Set down, please, exactly the lines below that run from the line with "はぁ、はぁ、と、僕の呼吸と、おじいちゃんの呼吸が何度も何度も繰り返されます。" to the line with "床に突っ伏したままの僕は、震", both lines included.

Provided records:
BEGIN

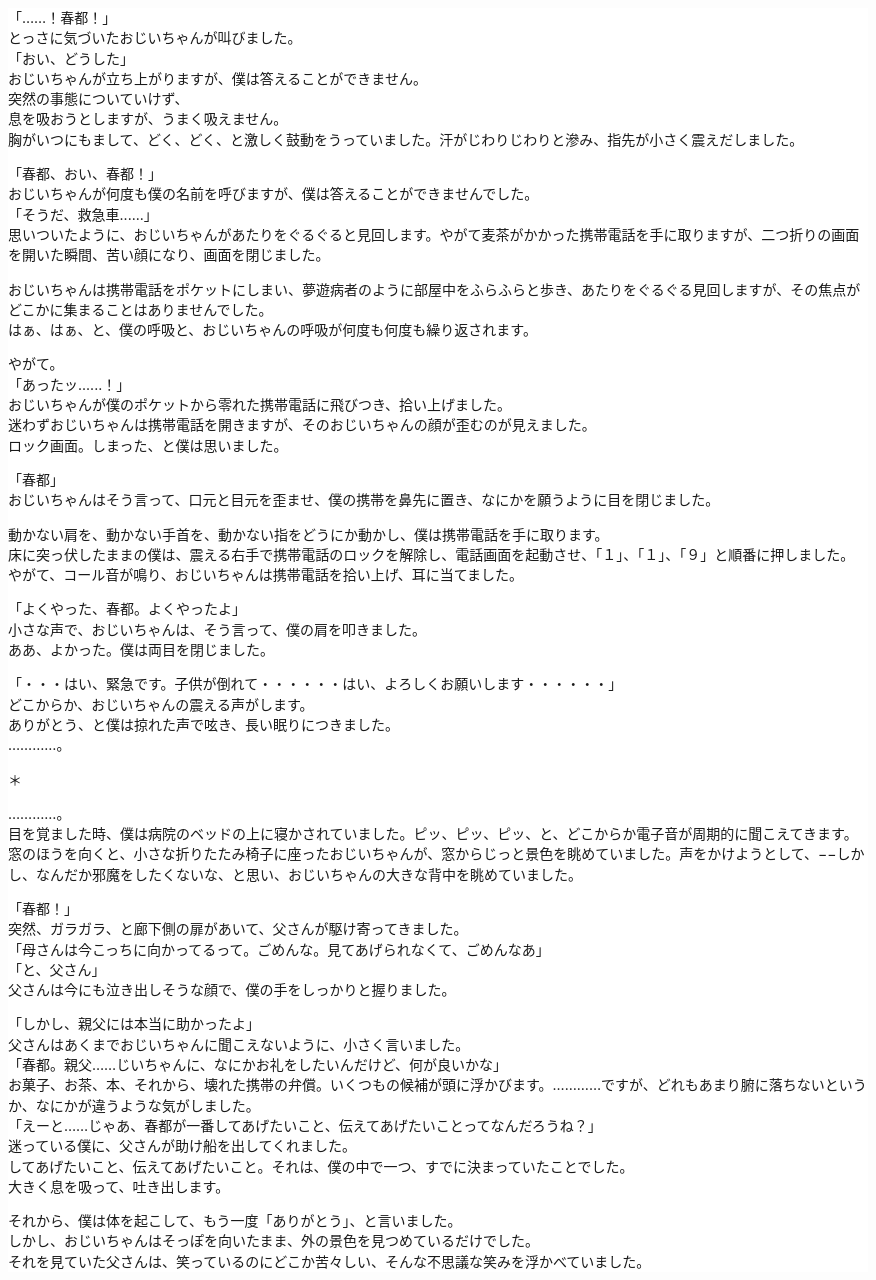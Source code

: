 「……！春都！」  
とっさに気づいたおじいちゃんが叫びました。  
「おい、どうした」  
おじいちゃんが立ち上がりますが、僕は答えることができません。  
突然の事態についていけず、  
息を吸おうとしますが、うまく吸えません。  
胸がいつにもまして、どく、どく、と激しく鼓動をうっていました。汗がじわりじわりと滲み、指先が小さく震えだしました。  
  
「春都、おい、春都！」  
おじいちゃんが何度も僕の名前を呼びますが、僕は答えることができませんでした。  
「そうだ、救急車......」  
思いついたように、おじいちゃんがあたりをぐるぐると見回します。やがて麦茶がかかった携帯電話を手に取りますが、二つ折りの画面を開いた瞬間、苦い顔になり、画面を閉じました。  
  
おじいちゃんは携帯電話をポケットにしまい、夢遊病者のように部屋中をふらふらと歩き、あたりをぐるぐる見回しますが、その焦点がどこかに集まることはありませんでした。  
はぁ、はぁ、と、僕の呼吸と、おじいちゃんの呼吸が何度も何度も繰り返されます。  
  
やがて。  
「あったッ......！」  
おじいちゃんが僕のポケットから零れた携帯電話に飛びつき、拾い上げました。  
迷わずおじいちゃんは携帯電話を開きますが、そのおじいちゃんの顔が歪むのが見えました。  
ロック画面。しまった、と僕は思いました。  
  
  
「春都」  
おじいちゃんはそう言って、口元と目元を歪ませ、僕の携帯を鼻先に置き、なにかを願うように目を閉じました。  
  
動かない肩を、動かない手首を、動かない指をどうにか動かし、僕は携帯電話を手に取ります。  
床に突っ伏したままの僕は、震える右手で携帯電話のロックを解除し、電話画面を起動させ、「１」、「１」、「９」と順番に押しました。  
やがて、コール音が鳴り、おじいちゃんは携帯電話を拾い上げ、耳に当てました。  
  
「よくやった、春都。よくやったよ」  
小さな声で、おじいちゃんは、そう言って、僕の肩を叩きました。  
ああ、よかった。僕は両目を閉じました。  
  
「・・・はい、緊急です。子供が倒れて・・・・・・はい、よろしくお願いします・・・・・・」  
どこからか、おじいちゃんの震える声がします。  
ありがとう、と僕は掠れた声で呟き、長い眠りにつきました。  
…………。  
  
＊  
  
…………。  
目を覚ました時、僕は病院のベッドの上に寝かされていました。ピッ、ピッ、ピッ、と、どこからか電子音が周期的に聞こえてきます。  
窓のほうを向くと、小さな折りたたみ椅子に座ったおじいちゃんが、窓からじっと景色を眺めていました。声をかけようとして、−−しかし、なんだか邪魔をしたくないな、と思い、おじいちゃんの大きな背中を眺めていました。  
  
「春都！」  
突然、ガラガラ、と廊下側の扉があいて、父さんが駆け寄ってきました。  
「母さんは今こっちに向かってるって。ごめんな。見てあげられなくて、ごめんなあ」  
「と、父さん」  
父さんは今にも泣き出しそうな顔で、僕の手をしっかりと握りました。  
  
「しかし、親父には本当に助かったよ」  
父さんはあくまでおじいちゃんに聞こえないように、小さく言いました。  
「春都。親父……じいちゃんに、なにかお礼をしたいんだけど、何が良いかな」  
お菓子、お茶、本、それから、壊れた携帯の弁償。いくつもの候補が頭に浮かびます。…………ですが、どれもあまり腑に落ちないというか、なにかが違うような気がしました。  
「えーと……じゃあ、春都が一番してあげたいこと、伝えてあげたいことってなんだろうね？」  
迷っている僕に、父さんが助け船を出してくれました。  
してあげたいこと、伝えてあげたいこと。それは、僕の中で一つ、すでに決まっていたことでした。  
大きく息を吸って、吐き出します。  
  
それから、僕は体を起こして、もう一度「ありがとう」、と言いました。  
しかし、おじいちゃんはそっぽを向いたまま、外の景色を見つめているだけでした。  
それを見ていた父さんは、笑っているのにどこか苦々しい、そんな不思議な笑みを浮かべていました。  
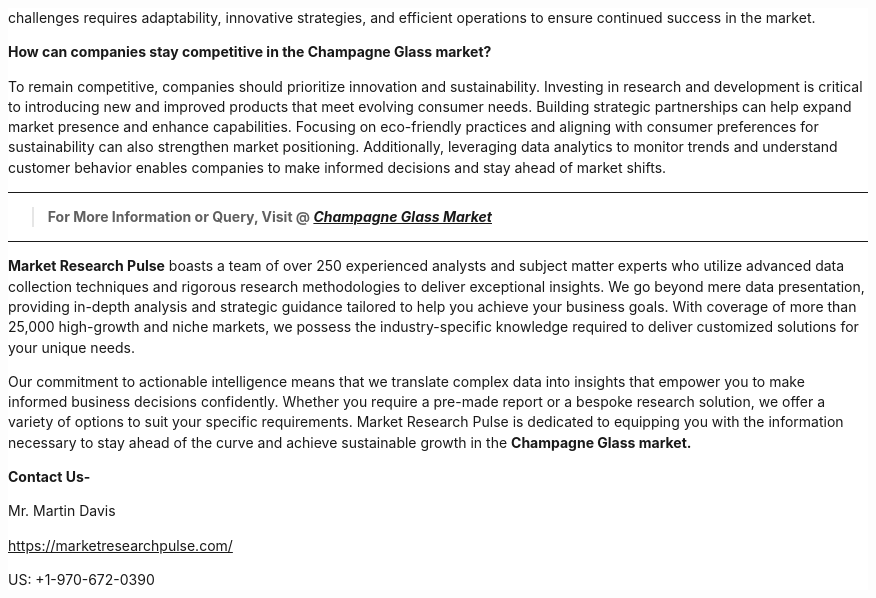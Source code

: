 challenges requires adaptability, innovative strategies, and efficient operations to ensure continued success in the market.</p><p><strong>How can companies stay competitive in the Champagne Glass market?</strong></p><p>To remain competitive, companies should prioritize innovation and sustainability. Investing in research and development is critical to introducing new and improved products that meet evolving consumer needs. Building strategic partnerships can help expand market presence and enhance capabilities. Focusing on eco-friendly practices and aligning with consumer preferences for sustainability can also strengthen market positioning. Additionally, leveraging data analytics to monitor trends and understand customer behavior enables companies to make informed decisions and stay ahead of market shifts.</p><hr /><blockquote><p><strong>For More Information or Query, Visit @&nbsp;<em><a href="https://marketresearchpulse.com/report/58503/champagne-glass-market?utm_source=Linkedin&utm_medium=021">Champagne Glass Market</a></em></strong></p></blockquote><hr /><p><strong>Market Research Pulse</strong> boasts a team of over 250 experienced analysts and subject matter experts who utilize advanced data collection techniques and rigorous research methodologies to deliver exceptional insights. We go beyond mere data presentation, providing in-depth analysis and strategic guidance tailored to help you achieve your business goals. With coverage of more than 25,000 high-growth and niche markets, we possess the industry-specific knowledge required to deliver customized solutions for your unique needs.</p><p>Our commitment to actionable intelligence means that we translate complex data into insights that empower you to make informed business decisions confidently. Whether you require a pre-made report or a bespoke research solution, we offer a variety of options to suit your specific requirements. Market Research Pulse is dedicated to equipping you with the information necessary to stay ahead of the curve and achieve sustainable growth in the <strong>Champagne Glass market.</strong></p><p><strong>Contact Us-</strong></p><p>Mr. Martin Davis</p><p>https://marketresearchpulse.com/</p><p>US: +1-970-672-0390</p>
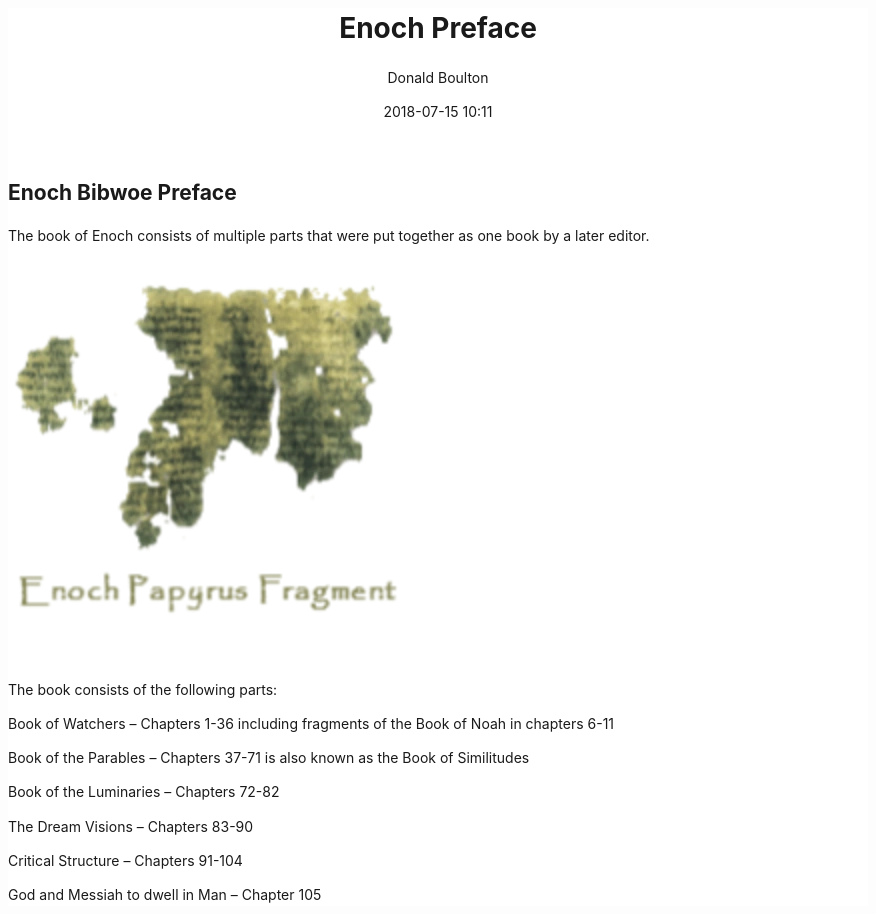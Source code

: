 ﻿---
template: blog-post
author: Donald Boulton
title: 'Enoch Preface'
date: 2018-07-15 10:11
path: /posts/enoch-preface
tags: [Enoch, Enoch Preface]
category: Enoch
featuredImage: ../../../static/assets/enoch-preface.jpg
imageLink: https://bibwoe.com/static/assets/enoch-preface.jpg
description: The book of Enoch consists of multiple parts that were put together as one book by a later editor
---

## Enoch Bibwoe Preface

The book of Enoch consists of multiple parts that were put together as one book by a later editor.

![Enoch](../../../static/assets/enoch-1-60.png)

The book consists of the following parts:

Book of Watchers – Chapters 1-36 including fragments of the Book of Noah in chapters 6-11

Book of the Parables – Chapters 37-71 is also known as the Book of Similitudes

Book of the Luminaries – Chapters 72-82

The Dream Visions – Chapters 83-90

Critical Structure – Chapters 91-104

God and Messiah to dwell in Man – Chapter 105
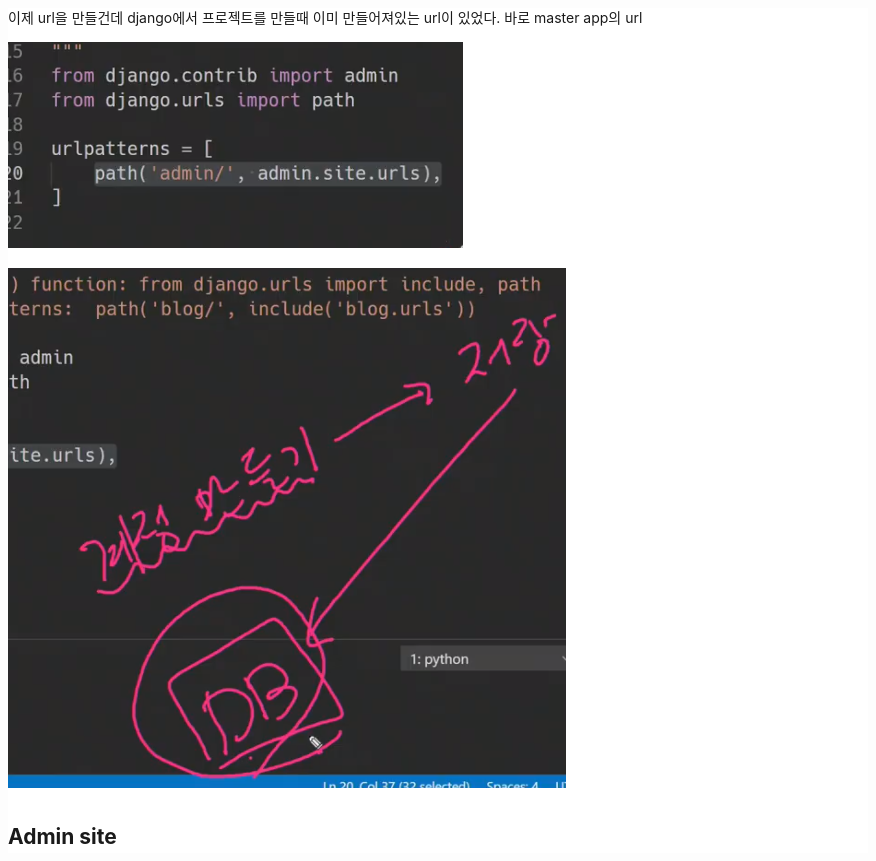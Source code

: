 이제 url을 만들건데 django에서 프로젝트를 만들때 이미 만들어져있는 url이 있었다. 바로 master app의 url

![image-20210310144844314](210310_model.assets/image-20210310144844314.png)

![image-20210310144905624](210310_model.assets/image-20210310144905624.png)

## Admin site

END

Result of the exercise:
はぁ、はぁ、と、僕の呼吸と、おじいちゃんの呼吸が何度も何度も繰り返されます。  
  
やがて。  
「あったッ......！」  
おじいちゃんが僕のポケットから零れた携帯電話に飛びつき、拾い上げました。  
迷わずおじいちゃんは携帯電話を開きますが、そのおじいちゃんの顔が歪むのが見えました。  
ロック画面。しまった、と僕は思いました。  
  
  
「春都」  
おじいちゃんはそう言って、口元と目元を歪ませ、僕の携帯を鼻先に置き、なにかを願うように目を閉じました。  
  
動かない肩を、動かない手首を、動かない指をどうにか動かし、僕は携帯電話を手に取ります。  
床に突っ伏したままの僕は、震える右手で携帯電話のロックを解除し、電話画面を起動させ、「１」、「１」、「９」と順番に押しました。  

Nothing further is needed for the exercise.